Only the lines with the string "when" are needed; return each of them from the entries below.

-- -- --

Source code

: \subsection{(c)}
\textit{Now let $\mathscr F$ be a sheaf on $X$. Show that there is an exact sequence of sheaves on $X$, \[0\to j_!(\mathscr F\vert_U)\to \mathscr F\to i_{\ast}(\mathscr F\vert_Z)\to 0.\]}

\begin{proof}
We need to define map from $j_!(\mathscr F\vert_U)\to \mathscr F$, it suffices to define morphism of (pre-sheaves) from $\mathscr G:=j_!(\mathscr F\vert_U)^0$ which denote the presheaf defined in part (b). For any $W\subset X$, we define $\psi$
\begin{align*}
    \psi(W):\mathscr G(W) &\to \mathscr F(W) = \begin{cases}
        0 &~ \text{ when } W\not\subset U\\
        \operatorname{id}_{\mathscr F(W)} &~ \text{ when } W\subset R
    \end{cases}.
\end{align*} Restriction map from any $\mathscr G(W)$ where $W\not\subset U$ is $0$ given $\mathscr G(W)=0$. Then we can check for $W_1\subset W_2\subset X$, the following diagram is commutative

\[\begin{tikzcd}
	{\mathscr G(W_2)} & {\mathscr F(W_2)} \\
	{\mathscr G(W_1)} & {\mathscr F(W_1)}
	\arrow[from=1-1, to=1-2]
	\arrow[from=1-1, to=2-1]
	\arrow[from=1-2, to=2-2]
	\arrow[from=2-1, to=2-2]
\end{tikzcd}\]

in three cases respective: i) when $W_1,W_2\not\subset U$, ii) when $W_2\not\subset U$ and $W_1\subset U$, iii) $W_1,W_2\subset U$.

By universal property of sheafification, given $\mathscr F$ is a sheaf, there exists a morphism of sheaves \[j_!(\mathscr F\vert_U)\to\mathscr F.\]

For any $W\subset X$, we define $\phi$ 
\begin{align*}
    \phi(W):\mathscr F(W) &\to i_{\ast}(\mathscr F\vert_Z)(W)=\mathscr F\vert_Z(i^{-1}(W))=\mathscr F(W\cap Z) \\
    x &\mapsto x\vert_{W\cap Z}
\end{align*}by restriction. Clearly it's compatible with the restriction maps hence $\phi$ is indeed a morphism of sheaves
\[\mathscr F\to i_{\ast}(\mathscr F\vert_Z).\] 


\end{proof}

-- -- --

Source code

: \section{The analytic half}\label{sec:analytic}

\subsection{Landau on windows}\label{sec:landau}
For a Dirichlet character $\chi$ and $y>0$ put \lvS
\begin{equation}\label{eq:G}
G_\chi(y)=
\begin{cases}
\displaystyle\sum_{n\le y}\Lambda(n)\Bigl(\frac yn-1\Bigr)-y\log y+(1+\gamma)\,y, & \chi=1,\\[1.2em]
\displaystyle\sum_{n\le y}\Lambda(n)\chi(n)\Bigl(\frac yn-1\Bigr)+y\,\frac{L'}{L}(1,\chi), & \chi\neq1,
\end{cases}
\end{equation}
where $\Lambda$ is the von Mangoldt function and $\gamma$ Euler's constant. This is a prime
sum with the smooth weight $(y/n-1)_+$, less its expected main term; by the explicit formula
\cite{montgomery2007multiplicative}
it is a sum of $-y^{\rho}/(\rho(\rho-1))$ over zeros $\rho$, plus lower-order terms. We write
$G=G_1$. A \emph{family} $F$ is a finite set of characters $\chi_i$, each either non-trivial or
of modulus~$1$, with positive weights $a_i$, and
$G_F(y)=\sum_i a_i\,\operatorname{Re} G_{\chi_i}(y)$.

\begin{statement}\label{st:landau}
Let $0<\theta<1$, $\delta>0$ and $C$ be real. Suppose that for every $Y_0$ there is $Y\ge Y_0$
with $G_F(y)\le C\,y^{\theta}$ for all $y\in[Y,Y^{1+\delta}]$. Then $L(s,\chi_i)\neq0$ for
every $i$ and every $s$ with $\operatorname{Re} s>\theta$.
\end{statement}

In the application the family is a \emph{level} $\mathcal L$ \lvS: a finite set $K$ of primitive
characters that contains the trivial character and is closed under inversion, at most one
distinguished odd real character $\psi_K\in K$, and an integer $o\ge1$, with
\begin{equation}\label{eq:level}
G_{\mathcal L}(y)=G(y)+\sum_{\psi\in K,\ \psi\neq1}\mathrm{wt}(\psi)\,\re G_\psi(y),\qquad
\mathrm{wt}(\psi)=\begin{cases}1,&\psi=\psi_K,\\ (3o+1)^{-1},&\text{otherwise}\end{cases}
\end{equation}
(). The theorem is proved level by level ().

-- -- --

• **Written answer**
        0 &~ \text{ when } W\not\subset U\\
        \operatorname{id}_{\mathscr F(W)} &~ \text{ when } W\subset R
in three cases respective: i) when $W_1,W_2\not\subset U$, ii) when $W_2\not\subset U$ and $W_1\subset U$, iii) $W_1,W_2\subset U$.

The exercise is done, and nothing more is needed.